■ Instructions to follow
For the records below, give the number of lines where the string "such" occurs. Include nothing else.

Collected data:
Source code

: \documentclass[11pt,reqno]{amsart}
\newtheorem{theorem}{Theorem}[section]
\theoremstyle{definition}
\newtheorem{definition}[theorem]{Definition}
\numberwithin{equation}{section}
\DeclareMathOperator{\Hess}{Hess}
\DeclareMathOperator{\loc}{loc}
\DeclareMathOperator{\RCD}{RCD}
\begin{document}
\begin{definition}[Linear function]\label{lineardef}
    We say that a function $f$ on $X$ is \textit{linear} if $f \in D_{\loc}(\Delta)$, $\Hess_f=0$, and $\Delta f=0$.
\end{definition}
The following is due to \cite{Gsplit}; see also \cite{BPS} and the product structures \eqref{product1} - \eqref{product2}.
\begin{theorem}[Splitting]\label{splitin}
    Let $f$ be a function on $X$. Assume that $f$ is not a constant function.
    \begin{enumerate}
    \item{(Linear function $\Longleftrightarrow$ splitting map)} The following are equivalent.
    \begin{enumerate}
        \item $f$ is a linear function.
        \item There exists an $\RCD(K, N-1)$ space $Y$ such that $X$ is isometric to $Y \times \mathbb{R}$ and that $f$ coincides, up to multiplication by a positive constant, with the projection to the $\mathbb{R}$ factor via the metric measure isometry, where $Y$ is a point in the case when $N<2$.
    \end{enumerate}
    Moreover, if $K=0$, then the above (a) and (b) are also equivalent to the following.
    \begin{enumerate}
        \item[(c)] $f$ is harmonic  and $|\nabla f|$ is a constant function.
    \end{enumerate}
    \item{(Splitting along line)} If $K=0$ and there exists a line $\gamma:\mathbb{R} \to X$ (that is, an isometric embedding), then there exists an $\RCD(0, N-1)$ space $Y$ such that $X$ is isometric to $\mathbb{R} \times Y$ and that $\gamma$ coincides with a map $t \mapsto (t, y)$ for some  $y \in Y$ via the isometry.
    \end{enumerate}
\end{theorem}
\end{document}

■ Result of the exercise
2